Review: Beyond Lemuria

Imagine that cult film director Ed Wood was also a ceremonial magician.

Or imagine a merger of Dion Fortune and Elvira: Mistress of the Dark. She would be perfect to introduce this film.

Imagine giant caverns underground filled with degenerate descendants of the Lemurians, accessible from the lower slopes of Mount Shasta.

If you can imagine all that, you should watch Beyond Lemuria.

Written by Poke Runyon, well-known in West Coast Pagan and magickal circles, and including several other veterans of that scene in its cast (as well as some much younger and cuter actresses to balance the mostly mature male cast), the movie was clearly a labor of love, with the director and cast enjoying themselves almost too much.

You can’t have an occult thriller without swirling visual vortices or bits of Central European menace: a black magician with a “broomhandle” Mauser pistol strapped over his robe, or a sinister Romanian carrying (oddly) the Hungarian name of “Zoltan.” And black magic must work, because that particular cabal seems not to need California license plates on their black SUV. Evidently they are invisible to the cops.

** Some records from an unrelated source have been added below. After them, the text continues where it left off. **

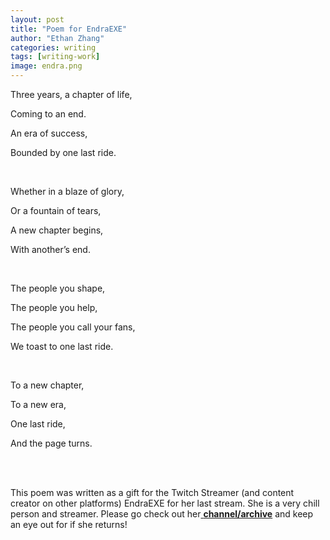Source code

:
 ```yaml
---
layout: post
title: "Poem for EndraEXE"
author: "Ethan Zhang"
categories: writing
tags: [writing-work]
image: endra.png
---
```


<html>
  <head>
   <title>One Last Ride</title>
  </head>
  <body>
  <p>Three years, a chapter of life,</p>
 <p>Coming to an end.</p>
 <p>An era of success,</p>
 <p>Bounded by one last ride.</p>
<br>
 <p>Whether in a blaze of glory,</p>
 <p>Or a fountain of tears,</p>
 <p>A new chapter begins,</p>
 <p>With another’s end.</p>
<br>
 <p>The people you shape,</p>
 <p>The people you help,</p>
 <p>The people you call your fans,</p>
 <p>We toast to one last ride.</p>
</br>
 <p>To a new chapter,</p>
 <p>To a new era,</p>
 <p>One last ride,</p>
 <p>And the page turns.</p>
<br>
<br>
<p>This poem was written as a gift for the Twitch Streamer (and content creator on other platforms) EndraEXE for her last stream. She is a very chill person and streamer. Please go check out her<a href="https://www.youtube.com/@EndraEXE"> <b>channel/archive</b></a> and keep an eye out for if she returns!</p>
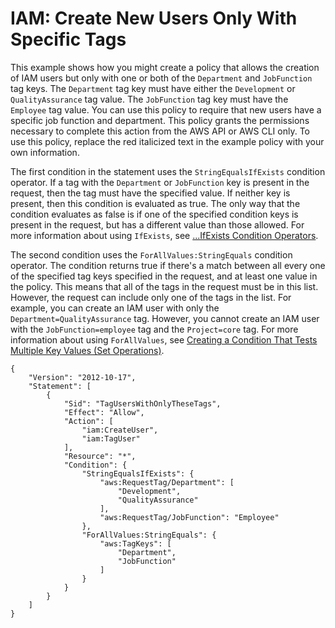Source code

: # IAM: Create New Users Only With Specific Tags<a name="reference_policies_examples_iam-new-user-tag"></a>

This example shows how you might create a policy that allows the creation of IAM users but only with one or both of the `Department` and `JobFunction` tag keys\. The `Department` tag key must have either the `Development` or `QualityAssurance` tag value\. The `JobFunction` tag key must have the `Employee` tag value\. You can use this policy to require that new users have a specific job function and department\. This policy grants the permissions necessary to complete this action from the AWS API or AWS CLI only\. To use this policy, replace the red italicized text in the example policy with your own information\. 

The first condition in the statement uses the `StringEqualsIfExists` condition operator\. If a tag with the `Department` or `JobFunction` key is present in the request, then the tag must have the specified value\. If neither key is present, then this condition is evaluated as true\. The only way that the condition evaluates as false is if one of the specified condition keys is present in the request, but has a different value than those allowed\. For more information about using `IfExists`, see [\.\.\.IfExists Condition Operators](reference_policies_elements_condition_operators.md#Conditions_IfExists)\.

The second condition uses the `ForAllValues:StringEquals` condition operator\. The condition returns true if there's a match between all every one of the specified tag keys specified in the request, and at least one value in the policy\. This means that all of the tags in the request must be in this list\. However, the request can include only one of the tags in the list\. For example, you can create an IAM user with only the `Department=QualityAssurance` tag\. However, you cannot create an IAM user with the `JobFunction=employee` tag and the `Project=core` tag\. For more information about using `ForAllValues`, see [Creating a Condition That Tests Multiple Key Values \(Set Operations\)](reference_policies_multi-value-conditions.md)\.

```
{
    "Version": "2012-10-17",
    "Statement": [
        {
            "Sid": "TagUsersWithOnlyTheseTags",
            "Effect": "Allow",
            "Action": [
                "iam:CreateUser",
                "iam:TagUser"
            ],
            "Resource": "*",
            "Condition": {
                "StringEqualsIfExists": {
                    "aws:RequestTag/Department": [
                        "Development",
                        "QualityAssurance"
                    ],
                    "aws:RequestTag/JobFunction": "Employee"
                },
                "ForAllValues:StringEquals": {
                    "aws:TagKeys": [
                        "Department",
                        "JobFunction"
                    ]
                }
            }
        }
    ]
}
```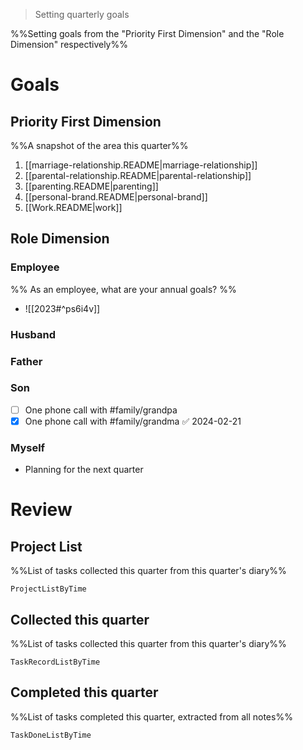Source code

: > Setting quarterly goals

%%Setting goals from the "Priority First Dimension" and the "Role Dimension" respectively%%

# Goals

## Priority First Dimension
%%A snapshot of the area this quarter%%
1. [[marriage-relationship.README|marriage-relationship]]
2. [[parental-relationship.README|parental-relationship]]
3. [[parenting.README|parenting]]
4. [[personal-brand.README|personal-brand]]
5. [[Work.README|work]]

## Role Dimension
### Employee
%% As an employee, what are your annual goals? %%
- ![[2023#^ps6i4v]]
### Husband
### Father
### Son
- [ ] One phone call with #family/grandpa
- [x] One phone call with #family/grandma ✅ 2024-02-21
### Myself
- Planning for the next quarter

# Review
## Project List
%%List of tasks collected this quarter from this quarter's diary%%
```PeriodicPARA
ProjectListByTime
```

## Collected this quarter
%%List of tasks collected this quarter from this quarter's diary%%
```PeriodicPARA
TaskRecordListByTime
```

## Completed this quarter
%%List of tasks completed this quarter, extracted from all notes%%
```PeriodicPARA
TaskDoneListByTime
```
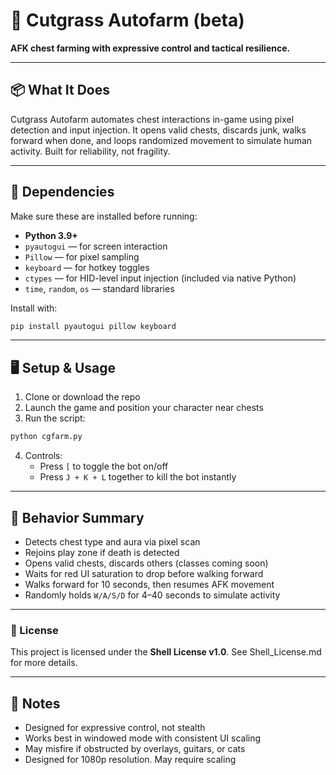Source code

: # 🌾 Cutgrass Autofarm  (beta)
**AFK chest farming with expressive control and tactical resilience.**

---

## 📦 What It Does

Cutgrass Autofarm automates chest interactions in-game using pixel detection and input injection. It opens valid chests, discards junk, walks forward when done, and loops randomized movement to simulate human activity. Built for reliability, not fragility.

---

## 🧰 Dependencies

Make sure these are installed before running:

- **Python 3.9+**
- `pyautogui` — for screen interaction  
- `Pillow` — for pixel sampling  
- `keyboard` — for hotkey toggles  
- `ctypes` — for HID-level input injection (included via native Python)  
- `time`, `random`, `os` — standard libraries

Install with:

```bash
pip install pyautogui pillow keyboard
```

---

## 🖥️ Setup & Usage

1. Clone or download the repo  
2. Launch the game and position your character near chests  
3. Run the script:

```bash
python cgfarm.py
```

4. Controls:
   - Press `[` to toggle the bot on/off  
   - Press `J + K + L` together to kill the bot instantly

---

## 🧭 Behavior Summary

- Detects chest type and aura via pixel scan  
- Rejoins play zone if death is detected
- Opens valid chests, discards others  (classes coming soon)
- Waits for red UI saturation to drop before walking forward  
- Walks forward for 10 seconds, then resumes AFK movement  
- Randomly holds `W/A/S/D` for 4–40 seconds to simulate activity  

---

### 🐚 License

This project is licensed under the **Shell License v1.0**. See Shell_License.md for more details.

---

## 🧪 Notes

- Designed for expressive control, not stealth  
- Works best in windowed mode with consistent UI scaling  
- May misfire if obstructed by overlays, guitars, or cats  
- Designed for 1080p resolution. May require scaling
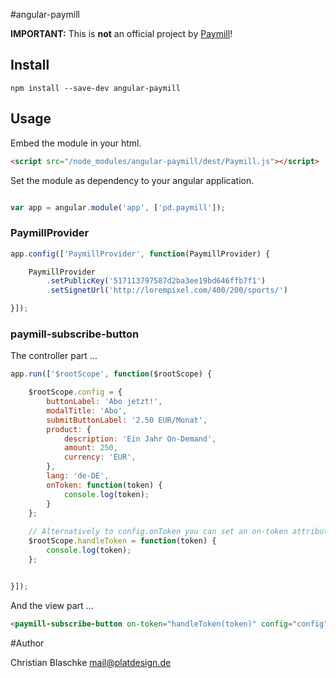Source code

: #angular-paymill

**IMPORTANT:** This is **not** an official project by [Paymill](https://paymill.com/)!

 

## Install

`npm install --save-dev angular-paymill`


## Usage

Embed the module in your html.

```html
<script src="/node_modules/angular-paymill/dest/Paymill.js"></script>
```


Set the module as dependency to your angular application.

```javascript

var app = angular.module('app', ['pd.paymill']);

```


### PaymillProvider

```javascript
app.config(['PaymillProvider', function(PaymillProvider) {

	PaymillProvider
		.setPublicKey('517113797587d2ba3ee19bd646ffb7f1')
		.setSignetUrl('http://lorempixel.com/400/200/sports/')

}]);
```




### paymill-subscribe-button

The controller part ...

```javascript
app.run(['$rootScope', function($rootScope) {

	$rootScope.config = {
		buttonLabel: 'Abo jetzt!',
		modalTitle: 'Abo',
		submitButtonLabel: '2.50 EUR/Monat',
		product: {
			description: 'Ein Jahr On-Demand',
			amount: 250,
			currency: 'EUR',
		},
		lang: 'de-DE',
		onToken: function(token) {
			console.log(token);
		}
	};
	
	// Alternatively to config.onToken you can set an on-token attribute
	$rootScope.handleToken = function(token) {
		console.log(token);
	};


}]);
```


And the view part ...

```html
<paymill-subscribe-button on-token="handleToken(token)" config="config"></paymill-subscribe-button>
```




#Author

Christian Blaschke <mail@platdesign.de>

At the heart of Beyond Lemuria are a 19th-century occult bestseller, A Dweller on Two Planets, by Frederick Spencer Oliver and the “Shaver Mystery,” which sustained the sales of the old SF pulp magazine Amazing Stories for years, not to mention being a staple topic in Fate magazine as well.

Anyway, the good guys are all good and seek enlightenment. The bad guys are bad and seek power. “Other members of the expedition were expendable,” sneers the chief baddie.

A young initiate must choose between two paths. But evil is never permanently defeated.

You will have to buy it from the filmmakers or from Amazon, because you won’t find this occult thriller at Netflix or showing at the local cineplex. But once you own a copy, you can add it to your “midnight movie” collection. Think of it as Plan 9 from Inner Space.

Best line: “Now I don't care how politically correct and liberal you people are, believe me, these aliens are not people you want to have for your next-door neighbors,” delivered by Poke Runyon’s character of an over-the-top anthropology professor.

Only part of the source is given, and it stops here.